We are really smack up against a decision point now. We know we can survive the devastating loss of Morgan; we have done so for 10+ months. The question now is we must decide if we even want to. Do we choose to LIVE again? Not just to eke out an existence but to actually embrace life? It’s hard; part of us is still numb and asleep to the rhythms and energy of a normal life. We walk a stumbling gait, with one foot in the world of the living and the other firmly planted in the land of the dead. Eventually, soon, we will have to choose and commit to one or the other.

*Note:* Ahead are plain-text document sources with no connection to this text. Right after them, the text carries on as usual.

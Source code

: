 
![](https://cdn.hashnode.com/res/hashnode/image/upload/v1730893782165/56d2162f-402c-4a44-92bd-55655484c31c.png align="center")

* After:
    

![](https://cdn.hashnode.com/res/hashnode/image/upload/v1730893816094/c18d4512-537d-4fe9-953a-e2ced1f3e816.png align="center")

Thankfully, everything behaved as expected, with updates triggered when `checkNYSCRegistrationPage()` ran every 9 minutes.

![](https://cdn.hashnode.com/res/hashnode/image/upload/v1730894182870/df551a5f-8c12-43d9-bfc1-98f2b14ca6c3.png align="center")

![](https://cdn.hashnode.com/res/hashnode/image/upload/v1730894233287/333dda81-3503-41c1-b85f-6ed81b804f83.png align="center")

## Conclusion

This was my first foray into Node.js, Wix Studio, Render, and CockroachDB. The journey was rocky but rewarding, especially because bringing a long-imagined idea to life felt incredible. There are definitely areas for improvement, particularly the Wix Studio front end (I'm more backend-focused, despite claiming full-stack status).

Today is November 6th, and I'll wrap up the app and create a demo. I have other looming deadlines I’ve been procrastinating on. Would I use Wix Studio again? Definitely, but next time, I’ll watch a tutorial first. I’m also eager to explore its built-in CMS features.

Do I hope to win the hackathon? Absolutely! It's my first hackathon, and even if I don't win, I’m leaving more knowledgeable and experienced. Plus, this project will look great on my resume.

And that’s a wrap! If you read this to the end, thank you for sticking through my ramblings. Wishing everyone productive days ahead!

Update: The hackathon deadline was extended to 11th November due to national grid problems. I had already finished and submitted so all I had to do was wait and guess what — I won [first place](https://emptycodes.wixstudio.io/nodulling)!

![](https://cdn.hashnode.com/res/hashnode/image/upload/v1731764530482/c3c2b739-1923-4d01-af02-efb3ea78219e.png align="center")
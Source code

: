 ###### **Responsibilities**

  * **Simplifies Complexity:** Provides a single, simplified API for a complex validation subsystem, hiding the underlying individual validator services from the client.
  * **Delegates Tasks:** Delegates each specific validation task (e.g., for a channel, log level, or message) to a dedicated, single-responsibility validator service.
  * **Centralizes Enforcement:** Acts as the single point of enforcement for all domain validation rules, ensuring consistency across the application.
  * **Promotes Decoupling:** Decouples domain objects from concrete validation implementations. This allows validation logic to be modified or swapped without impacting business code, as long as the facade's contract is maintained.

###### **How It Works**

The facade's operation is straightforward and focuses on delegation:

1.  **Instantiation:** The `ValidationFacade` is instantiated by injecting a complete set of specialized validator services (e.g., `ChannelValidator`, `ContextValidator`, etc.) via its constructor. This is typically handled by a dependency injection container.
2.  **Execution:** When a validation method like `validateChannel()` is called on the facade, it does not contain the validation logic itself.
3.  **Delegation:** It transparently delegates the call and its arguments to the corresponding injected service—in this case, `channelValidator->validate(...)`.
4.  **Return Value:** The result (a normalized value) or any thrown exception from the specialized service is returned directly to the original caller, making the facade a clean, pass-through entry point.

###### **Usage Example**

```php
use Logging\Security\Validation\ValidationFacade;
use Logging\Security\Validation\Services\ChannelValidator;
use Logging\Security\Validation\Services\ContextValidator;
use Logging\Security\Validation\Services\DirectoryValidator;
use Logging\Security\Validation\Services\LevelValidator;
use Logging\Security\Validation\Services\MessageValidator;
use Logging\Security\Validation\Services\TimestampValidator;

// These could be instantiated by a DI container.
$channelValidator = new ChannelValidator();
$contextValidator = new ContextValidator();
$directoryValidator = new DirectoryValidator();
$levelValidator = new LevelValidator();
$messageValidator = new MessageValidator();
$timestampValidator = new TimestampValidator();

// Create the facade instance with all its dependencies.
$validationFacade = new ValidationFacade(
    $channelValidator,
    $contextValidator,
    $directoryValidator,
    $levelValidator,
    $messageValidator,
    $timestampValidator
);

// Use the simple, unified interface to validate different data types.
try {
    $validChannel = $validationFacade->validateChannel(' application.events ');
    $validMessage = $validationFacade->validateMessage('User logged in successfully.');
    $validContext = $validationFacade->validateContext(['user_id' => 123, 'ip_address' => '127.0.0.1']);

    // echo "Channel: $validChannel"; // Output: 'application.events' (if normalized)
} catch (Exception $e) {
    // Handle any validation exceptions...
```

Our friends and family cajole, and beckon, and even bully us to return to a more normal way of living. Haven’t we suffered enough yet? The pain quota has been met. Is it time to be happy? No. There’ is still imbalance in the equation. We cannot be breathing and have suffered as much as Morgan did. How do you wall off or neutralize the too vivid imaginings of her death throes? How do you stop superimposing the hologram of Morgan’s skull on every young face you see?
This is wrong. Morgan should be at VT, settling into her apartment for her senior year, stocking the fridge and calling Dan for money and help reconciling her check book, or maybe in line at the VT bookstore waiting to buy yet another Hokie hoodie. But she is “chapwa”, finished, no more, over. We feel finished too. You know there’s not even a word for our role. It is that aberrant, that abhorrent. Children whose parents die are called orphans. Parents whose children die have no name. They are called – nothing.
That’s what we feel. That’s what we are, nothing. Trying so hard to find a way out of this wasteland and be called survivors.